The levels data from the US Flow of Funds has some fascinating information about the behavior of the major sectors of the US economy.  Today we are going to take a quick look at some of the longer-term secular trends that have affected US non-financial corporations (meaning no banks, insurance companies etc. included).

First, let’s look at the slow change that has happened in the way that US corporations borrow now vs. yesteryear.  From 1960 until about 1990, corporate borrowing was pretty well balanced between issuing debt (via bonds, notes or paper) and bank loans—a number above 100% indicates corporations borrowed more from loans than by issuing debt, a number at 100% means the two were equal financing sources, and a number below 100% indicates debt issuance exceed loans.  Since 1990, corporations simply stopped bothering going to their bankers to ask for a loan with the same frequency.  We now live in a world where corporations actually borrow 2/3 rds of their funds by issuing debt, and derive only about a third from loan financing.   Three Martini lunches over golf with commercial bankers have been replaced by abstemious and heavily regulated meetings with investment bankers.

The second secular trend has been the steady inflow of foreign capital into this country.  We hear the headlines about how Asian countries with current account surpluses like Japan and China are huge buyers of US Treasuries.  What we hear less about how foreign direct investment in US corporations has now reached almost 20% of their “liabilities”.  As a refresher, foreign direct investment or FDI means a foreigners either set up a factory or acquired ownership or a controlling interest in US business assets.

To a large extent this gradual uptrend appears to have been related to at the start at least the breakdown of bretton woods and the emergence of a free floating US dollar.  But greater international trade and financial integration has also made it very easy for foreigners to invest in US corporations, which continue to appeal to people overseas.  This a trend that seems to show no signs of stopping either.  The US remains an attractive investment destination.

By contrast, US corporate direct investment abroad does not show the same continuous slope.  Again with bretton woods in the early 1970s you do see a sustained spike in investment outside the US in the 1970s.  But then in 1980s and 1990s only 15% of corporate assets are abroad, as US corporation seems to see better investment opportunities domestically.  Probably because of the economic emergence of China, starting in the new century, corporations have put more money into factories there and in Asia and into acquiring overseas businesses.

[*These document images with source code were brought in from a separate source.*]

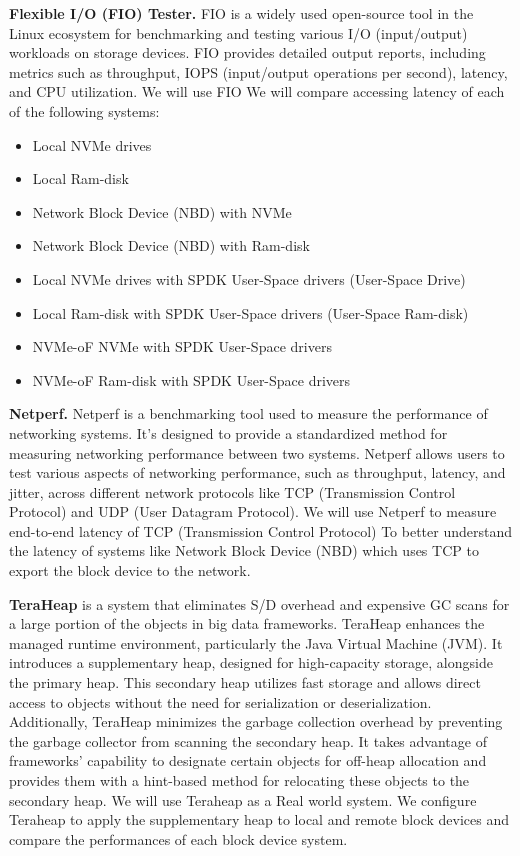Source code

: \textbf{Flexible I/O (FIO) Tester.}
FIO is a widely used open-source tool in the Linux ecosystem for benchmarking
and testing various I/O (input/output) workloads on storage devices. FIO
provides detailed output reports, including metrics such as throughput, IOPS
(input/output operations per second), latency, and CPU utilization.  We  will use
FIO 
 We will compare accessing latency of each of the following systems: 
\begin{itemize}
    \item Local NVMe drives
    \item Local Ram-disk
    \item Network Block Device (NBD) with NVMe
    \item Network Block Device (NBD) with Ram-disk
    \item Local NVMe drives with SPDK User-Space drivers (User-Space Drive)
    \item Local Ram-disk with SPDK User-Space drivers (User-Space Ram-disk)
    \item NVMe-oF NVMe with SPDK User-Space drivers
    \item NVMe-oF Ram-disk with SPDK User-Space drivers
\end{itemize}
\vspace{1em}

\textbf{Netperf.} 
Netperf is a benchmarking tool used to measure the performance of networking
systems. It's designed to provide a standardized method for measuring networking
performance between two systems. Netperf allows users to test various aspects of
networking performance, such as throughput, latency, and jitter, across
different network protocols like TCP (Transmission Control Protocol) and UDP
(User Datagram Protocol). We will use Netperf to measure end-to-end latency of
TCP (Transmission Control Protocol) To better understand the latency of systems
like Network Block Device (NBD) which uses TCP to export the block device to the
network.
\vspace{1em}

\textbf{TeraHeap} is a system that eliminates S/D overhead and expensive GC scans for a
large portion of the objects in big data frameworks. TeraHeap enhances the
managed runtime environment, particularly the Java Virtual Machine (JVM). It
introduces a supplementary heap, designed for high-capacity storage, alongside
the primary heap. This secondary heap utilizes fast storage and allows direct
access to objects without the need for serialization or deserialization.
Additionally, TeraHeap minimizes the garbage collection overhead by preventing
the garbage collector from scanning the secondary heap. It takes advantage of
frameworks' capability to designate certain objects for off-heap allocation and
provides them with a hint-based method for relocating these objects to the
secondary heap. We will use Teraheap as a Real world system. We configure Teraheap to apply the supplementary heap to local and remote block devices and compare the performances of each block device system.
\vspace{1em}


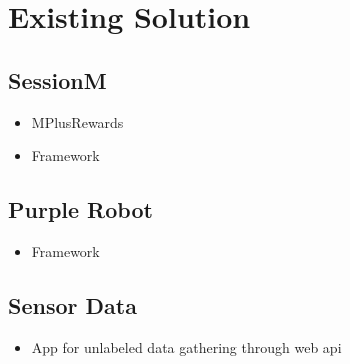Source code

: 
\section{Existing Solution}
\label{sec:existing_solution}

\subsection{SessionM}
\label{sub:sessionm}

\begin{itemize}
	\item MPlusRewards
	\item Framework
\end{itemize}


\subsection{Purple Robot}
\label{sub:purple_robot}

\begin{itemize}
	\item Framework
\end{itemize}

\subsection{Sensor Data} 
\label{sub:sensor_data}

\begin{itemize}
	\item App for unlabeled data gathering through web api
\end{itemize}




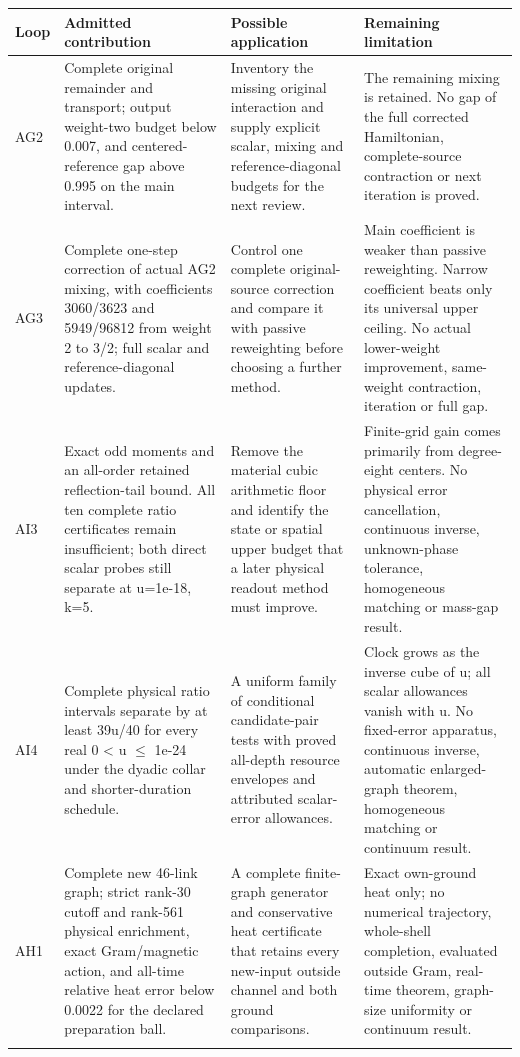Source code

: \begingroup\small
\begin{longtable}{@{}>{\raggedright\arraybackslash}p{13mm}>{\raggedright\arraybackslash}p{52mm}>{\raggedright\arraybackslash}p{35mm}>{\raggedright\arraybackslash}p{47mm}@{}}
\toprule Loop & Admitted contribution & Possible application & Remaining limitation \\
\midrule\endhead
AG2 & Complete original remainder and transport; output weight-two budget below 0.007, and centered-reference gap above 0.995 on the main interval. & Inventory the missing original interaction and supply explicit scalar, mixing and reference-diagonal budgets for the next review. & The remaining mixing is retained. No gap of the full corrected Hamiltonian, complete-source contraction or next iteration is proved. \\ \addlinespace
AG3 & Complete one-step correction of actual AG2 mixing, with coefficients 3060/3623 and 5949/96812 from weight 2 to 3/2; full scalar and reference-diagonal updates. & Control one complete original-source correction and compare it with passive reweighting before choosing a further method. & Main coefficient is weaker than passive reweighting. Narrow coefficient beats only its universal upper ceiling. No actual lower-weight improvement, same-weight contraction, iteration or full gap. \\ \addlinespace
AI3 & Exact odd moments and an all-order retained reflection-tail bound. All ten complete ratio certificates remain insufficient; both direct scalar probes still separate at u=1e-18, k=5. & Remove the material cubic arithmetic floor and identify the state or spatial upper budget that a later physical readout method must improve. & Finite-grid gain comes primarily from degree-eight centers. No physical error cancellation, continuous inverse, unknown-phase tolerance, homogeneous matching or mass-gap result. \\ \addlinespace
AI4 & Complete physical ratio intervals separate by at least 39u/40 for every real 0 < u $\le$ 1e-24 under the dyadic collar and shorter-duration schedule. & A uniform family of conditional candidate-pair tests with proved all-depth resource envelopes and attributed scalar-error allowances. & Clock grows as the inverse cube of u; all scalar allowances vanish with u. No fixed-error apparatus, continuous inverse, automatic enlarged-graph theorem, homogeneous matching or continuum result. \\ \addlinespace
AH1 & Complete new 46-link graph; strict rank-30 cutoff and rank-561 physical enrichment, exact Gram/magnetic action, and all-time relative heat error below 0.0022 for the declared preparation ball. & A complete finite-graph generator and conservative heat certificate that retains every new-input outside channel and both ground comparisons. & Exact own-ground heat only; no numerical trajectory, whole-shell completion, evaluated outside Gram, real-time theorem, graph-size uniformity or continuum result. \\ \addlinespace

\end{longtable}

The final interesting trend is that US corporations, save Berkshire Hathaway and Apple, simply are not as cash-rich in aggregate as before.  One would think that corporations would show some cyclical variability in their response to investment demand in their asset mix, hoarding a bit more cash when times were tough or the investment future was less certain.  Nope.  For thirty years from 1960 to 1990, cash as a % of assets simply declined steadily, before leveling off around 8% where it has remained roughly since with some minor variation since.